Long-term estimation of soil heat flux by single layer soil temperature

Abstract

Soil heat flux is one of the important components of surface energy balance. In this study, long-term estimation of soil heat flux from single layer soil temperature was carried out by the traditional sinusoidal analytical method and the half-order time derivative method of Wang and Bras [Wang and Bras (1999) J Hydrol 216:214–226]. In order to understand the characteristics of soil heat flux and to examine the performances of the two methods, a field experiment was conducted at a temperate and humid grassland in Cork, Ireland. Our results show that the soil heat flux had the same magnitude as the sensible heat flux at this grassland site. It was also demonstrated that the analytical method did not predict the soil heat flux well because the sinusoidal assumption for the temporal variation in soil heat flux was invalid.

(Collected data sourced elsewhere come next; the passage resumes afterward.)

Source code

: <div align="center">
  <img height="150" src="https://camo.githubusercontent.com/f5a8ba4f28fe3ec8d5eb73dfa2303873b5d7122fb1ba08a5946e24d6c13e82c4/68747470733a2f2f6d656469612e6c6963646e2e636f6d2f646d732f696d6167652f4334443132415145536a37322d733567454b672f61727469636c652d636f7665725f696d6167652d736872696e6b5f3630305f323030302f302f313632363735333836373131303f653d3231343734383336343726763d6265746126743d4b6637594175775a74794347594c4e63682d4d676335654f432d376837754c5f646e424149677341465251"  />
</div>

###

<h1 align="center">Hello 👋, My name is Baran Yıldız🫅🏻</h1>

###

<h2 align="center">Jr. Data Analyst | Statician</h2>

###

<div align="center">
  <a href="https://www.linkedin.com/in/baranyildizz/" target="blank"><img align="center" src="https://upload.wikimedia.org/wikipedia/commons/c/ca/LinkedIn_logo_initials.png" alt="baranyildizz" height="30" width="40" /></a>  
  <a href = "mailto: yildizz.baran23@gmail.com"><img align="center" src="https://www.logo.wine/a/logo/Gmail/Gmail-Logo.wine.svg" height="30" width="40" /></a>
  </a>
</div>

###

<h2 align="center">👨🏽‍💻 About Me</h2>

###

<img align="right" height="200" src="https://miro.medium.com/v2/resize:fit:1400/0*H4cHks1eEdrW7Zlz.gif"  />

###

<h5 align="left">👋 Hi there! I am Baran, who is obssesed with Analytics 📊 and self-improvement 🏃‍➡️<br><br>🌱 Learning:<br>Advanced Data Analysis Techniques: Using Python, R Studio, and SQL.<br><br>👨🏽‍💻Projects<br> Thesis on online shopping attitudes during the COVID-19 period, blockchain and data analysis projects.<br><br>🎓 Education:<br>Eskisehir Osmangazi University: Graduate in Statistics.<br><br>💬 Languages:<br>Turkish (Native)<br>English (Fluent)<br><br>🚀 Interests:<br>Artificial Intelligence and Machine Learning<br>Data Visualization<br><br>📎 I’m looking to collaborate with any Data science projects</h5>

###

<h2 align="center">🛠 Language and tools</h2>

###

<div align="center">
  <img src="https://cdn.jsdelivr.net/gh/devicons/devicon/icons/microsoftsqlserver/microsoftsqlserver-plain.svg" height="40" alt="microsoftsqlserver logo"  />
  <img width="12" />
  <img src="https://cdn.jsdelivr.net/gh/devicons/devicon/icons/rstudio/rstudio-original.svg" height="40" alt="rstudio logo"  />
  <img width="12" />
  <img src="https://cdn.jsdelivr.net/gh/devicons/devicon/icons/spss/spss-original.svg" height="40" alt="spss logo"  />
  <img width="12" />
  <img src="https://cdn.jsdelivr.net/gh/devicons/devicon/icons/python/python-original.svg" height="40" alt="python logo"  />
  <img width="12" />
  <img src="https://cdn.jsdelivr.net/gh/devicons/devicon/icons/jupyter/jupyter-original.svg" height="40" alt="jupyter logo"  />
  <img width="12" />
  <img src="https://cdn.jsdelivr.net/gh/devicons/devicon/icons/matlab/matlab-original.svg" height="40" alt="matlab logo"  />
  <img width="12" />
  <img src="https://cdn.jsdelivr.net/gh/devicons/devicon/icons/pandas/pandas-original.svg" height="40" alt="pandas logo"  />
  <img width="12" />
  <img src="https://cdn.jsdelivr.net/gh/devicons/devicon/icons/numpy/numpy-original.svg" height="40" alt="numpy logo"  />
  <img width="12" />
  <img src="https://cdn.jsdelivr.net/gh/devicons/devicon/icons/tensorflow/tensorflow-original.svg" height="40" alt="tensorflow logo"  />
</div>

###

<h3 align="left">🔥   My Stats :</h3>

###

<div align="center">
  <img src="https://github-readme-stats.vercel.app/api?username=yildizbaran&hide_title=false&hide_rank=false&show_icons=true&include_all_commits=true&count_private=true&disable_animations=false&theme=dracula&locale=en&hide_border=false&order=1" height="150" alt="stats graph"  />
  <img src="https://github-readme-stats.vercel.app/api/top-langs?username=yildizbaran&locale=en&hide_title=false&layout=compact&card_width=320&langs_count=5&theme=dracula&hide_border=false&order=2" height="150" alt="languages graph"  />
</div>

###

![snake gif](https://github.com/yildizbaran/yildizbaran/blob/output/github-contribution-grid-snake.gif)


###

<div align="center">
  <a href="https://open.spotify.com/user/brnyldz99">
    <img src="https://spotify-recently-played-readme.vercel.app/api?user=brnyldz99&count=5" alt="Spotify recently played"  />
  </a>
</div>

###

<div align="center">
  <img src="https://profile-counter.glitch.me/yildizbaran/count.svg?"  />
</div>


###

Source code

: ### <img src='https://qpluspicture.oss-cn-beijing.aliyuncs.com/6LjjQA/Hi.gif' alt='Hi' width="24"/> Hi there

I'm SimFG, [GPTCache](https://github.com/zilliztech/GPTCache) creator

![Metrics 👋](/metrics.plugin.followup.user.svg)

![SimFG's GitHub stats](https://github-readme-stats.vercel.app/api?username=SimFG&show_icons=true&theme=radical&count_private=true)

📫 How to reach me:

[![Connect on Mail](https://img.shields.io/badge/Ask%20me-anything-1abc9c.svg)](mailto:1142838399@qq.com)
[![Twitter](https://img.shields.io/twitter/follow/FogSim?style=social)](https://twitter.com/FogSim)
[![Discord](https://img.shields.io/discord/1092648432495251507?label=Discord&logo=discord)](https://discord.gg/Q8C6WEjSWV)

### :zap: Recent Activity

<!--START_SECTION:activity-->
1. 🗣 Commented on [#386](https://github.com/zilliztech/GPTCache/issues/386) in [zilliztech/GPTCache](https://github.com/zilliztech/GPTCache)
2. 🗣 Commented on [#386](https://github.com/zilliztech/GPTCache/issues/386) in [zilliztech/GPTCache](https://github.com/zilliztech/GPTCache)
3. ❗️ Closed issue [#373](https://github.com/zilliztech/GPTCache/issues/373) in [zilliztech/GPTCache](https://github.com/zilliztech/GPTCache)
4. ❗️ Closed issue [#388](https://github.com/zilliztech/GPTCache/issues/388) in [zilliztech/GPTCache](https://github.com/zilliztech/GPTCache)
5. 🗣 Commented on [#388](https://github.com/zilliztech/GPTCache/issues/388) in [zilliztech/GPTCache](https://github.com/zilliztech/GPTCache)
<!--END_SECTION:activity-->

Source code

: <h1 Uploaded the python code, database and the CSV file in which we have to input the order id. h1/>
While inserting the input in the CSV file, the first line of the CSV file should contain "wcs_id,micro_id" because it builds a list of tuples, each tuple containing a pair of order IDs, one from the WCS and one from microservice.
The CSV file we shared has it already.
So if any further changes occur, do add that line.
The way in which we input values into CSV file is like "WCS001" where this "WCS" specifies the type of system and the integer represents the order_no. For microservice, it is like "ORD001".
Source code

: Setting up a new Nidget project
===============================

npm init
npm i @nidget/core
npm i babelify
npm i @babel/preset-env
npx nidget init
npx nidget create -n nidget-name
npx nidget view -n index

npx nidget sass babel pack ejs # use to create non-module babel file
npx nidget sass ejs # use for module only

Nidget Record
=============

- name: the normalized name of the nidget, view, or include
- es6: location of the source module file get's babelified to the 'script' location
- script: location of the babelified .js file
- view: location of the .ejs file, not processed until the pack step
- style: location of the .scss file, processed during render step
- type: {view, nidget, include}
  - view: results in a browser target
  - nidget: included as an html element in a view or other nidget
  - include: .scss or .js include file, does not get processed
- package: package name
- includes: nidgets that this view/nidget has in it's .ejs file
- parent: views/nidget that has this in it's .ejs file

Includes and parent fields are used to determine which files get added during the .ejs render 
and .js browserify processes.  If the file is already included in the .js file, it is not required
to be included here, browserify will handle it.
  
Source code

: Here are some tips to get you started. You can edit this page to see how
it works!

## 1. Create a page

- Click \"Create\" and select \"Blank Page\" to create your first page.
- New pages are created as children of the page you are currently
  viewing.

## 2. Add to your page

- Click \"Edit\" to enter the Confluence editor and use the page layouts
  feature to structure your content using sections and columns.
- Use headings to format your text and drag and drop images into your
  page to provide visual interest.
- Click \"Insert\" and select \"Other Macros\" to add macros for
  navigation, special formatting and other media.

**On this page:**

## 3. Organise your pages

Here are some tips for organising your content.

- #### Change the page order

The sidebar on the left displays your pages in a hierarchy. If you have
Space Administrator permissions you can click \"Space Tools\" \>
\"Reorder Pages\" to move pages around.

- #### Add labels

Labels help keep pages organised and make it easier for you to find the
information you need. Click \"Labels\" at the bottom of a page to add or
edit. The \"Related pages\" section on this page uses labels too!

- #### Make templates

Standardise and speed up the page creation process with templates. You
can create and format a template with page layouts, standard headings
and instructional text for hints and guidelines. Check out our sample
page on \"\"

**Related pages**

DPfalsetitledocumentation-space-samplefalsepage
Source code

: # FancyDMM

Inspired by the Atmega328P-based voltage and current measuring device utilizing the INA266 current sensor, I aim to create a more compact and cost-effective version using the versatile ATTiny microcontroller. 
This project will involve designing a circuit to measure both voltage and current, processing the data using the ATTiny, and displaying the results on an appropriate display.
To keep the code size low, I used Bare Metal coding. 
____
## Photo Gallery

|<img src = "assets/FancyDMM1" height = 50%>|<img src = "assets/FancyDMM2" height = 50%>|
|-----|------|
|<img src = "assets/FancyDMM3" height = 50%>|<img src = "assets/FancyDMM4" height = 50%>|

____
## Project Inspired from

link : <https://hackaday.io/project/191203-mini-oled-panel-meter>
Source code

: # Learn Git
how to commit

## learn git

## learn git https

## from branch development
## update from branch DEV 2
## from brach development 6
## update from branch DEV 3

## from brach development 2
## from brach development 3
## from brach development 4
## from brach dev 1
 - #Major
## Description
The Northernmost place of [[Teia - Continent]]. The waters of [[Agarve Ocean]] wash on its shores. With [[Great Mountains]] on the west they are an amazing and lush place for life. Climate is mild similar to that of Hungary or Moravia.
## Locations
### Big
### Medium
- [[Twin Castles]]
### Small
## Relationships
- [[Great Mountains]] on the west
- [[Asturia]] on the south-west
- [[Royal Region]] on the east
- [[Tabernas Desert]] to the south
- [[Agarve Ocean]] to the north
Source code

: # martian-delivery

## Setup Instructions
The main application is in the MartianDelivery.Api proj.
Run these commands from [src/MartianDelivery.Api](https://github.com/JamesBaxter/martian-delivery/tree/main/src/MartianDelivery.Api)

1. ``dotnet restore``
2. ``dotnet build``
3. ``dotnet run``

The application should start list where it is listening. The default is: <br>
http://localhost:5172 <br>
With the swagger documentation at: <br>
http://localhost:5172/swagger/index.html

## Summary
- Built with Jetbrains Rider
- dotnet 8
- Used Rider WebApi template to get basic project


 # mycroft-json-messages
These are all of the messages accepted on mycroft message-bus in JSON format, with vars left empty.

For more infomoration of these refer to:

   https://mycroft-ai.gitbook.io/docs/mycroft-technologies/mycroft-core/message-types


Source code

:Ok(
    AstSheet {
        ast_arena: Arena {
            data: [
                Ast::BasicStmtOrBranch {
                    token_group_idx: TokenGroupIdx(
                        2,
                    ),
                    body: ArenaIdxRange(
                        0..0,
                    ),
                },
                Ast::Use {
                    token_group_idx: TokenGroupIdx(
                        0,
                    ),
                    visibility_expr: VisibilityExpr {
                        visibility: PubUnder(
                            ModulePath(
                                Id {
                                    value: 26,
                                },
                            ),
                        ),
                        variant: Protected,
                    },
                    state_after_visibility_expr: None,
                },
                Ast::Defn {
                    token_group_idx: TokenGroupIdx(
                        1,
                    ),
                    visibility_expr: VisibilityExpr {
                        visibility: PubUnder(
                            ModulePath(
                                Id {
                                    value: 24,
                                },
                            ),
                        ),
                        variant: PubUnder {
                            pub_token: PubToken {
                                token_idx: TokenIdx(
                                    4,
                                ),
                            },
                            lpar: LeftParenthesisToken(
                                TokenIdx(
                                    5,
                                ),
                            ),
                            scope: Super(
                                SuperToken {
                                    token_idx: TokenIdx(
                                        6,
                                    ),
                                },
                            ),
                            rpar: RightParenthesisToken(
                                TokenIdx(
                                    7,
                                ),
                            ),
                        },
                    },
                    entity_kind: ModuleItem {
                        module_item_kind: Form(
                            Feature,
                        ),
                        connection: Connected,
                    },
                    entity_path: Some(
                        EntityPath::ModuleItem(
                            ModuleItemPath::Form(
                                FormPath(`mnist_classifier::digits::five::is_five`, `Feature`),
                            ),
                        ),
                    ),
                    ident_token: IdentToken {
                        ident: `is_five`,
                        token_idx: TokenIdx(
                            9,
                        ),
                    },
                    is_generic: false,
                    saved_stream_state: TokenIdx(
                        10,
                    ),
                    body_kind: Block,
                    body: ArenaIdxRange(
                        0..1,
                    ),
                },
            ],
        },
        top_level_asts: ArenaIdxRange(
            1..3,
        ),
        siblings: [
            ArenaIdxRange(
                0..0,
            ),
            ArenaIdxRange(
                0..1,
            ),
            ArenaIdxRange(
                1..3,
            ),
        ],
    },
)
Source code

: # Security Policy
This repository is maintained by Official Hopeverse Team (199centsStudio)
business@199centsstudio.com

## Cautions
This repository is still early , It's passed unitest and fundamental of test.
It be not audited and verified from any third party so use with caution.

In contrast, good agreement was found between the soil heat flux measurements and predictions made by the half-order time derivative method. This success suggests that this method could be used to estimate soil heat flux from long-term remotely sensed surface temperature.

Appendix: Derivation of the half-order time derivative method

The algorithm and derivation of the half-order time derivative method was first proposed by Wang and Bras (1999). Here, details of the derivation are provided.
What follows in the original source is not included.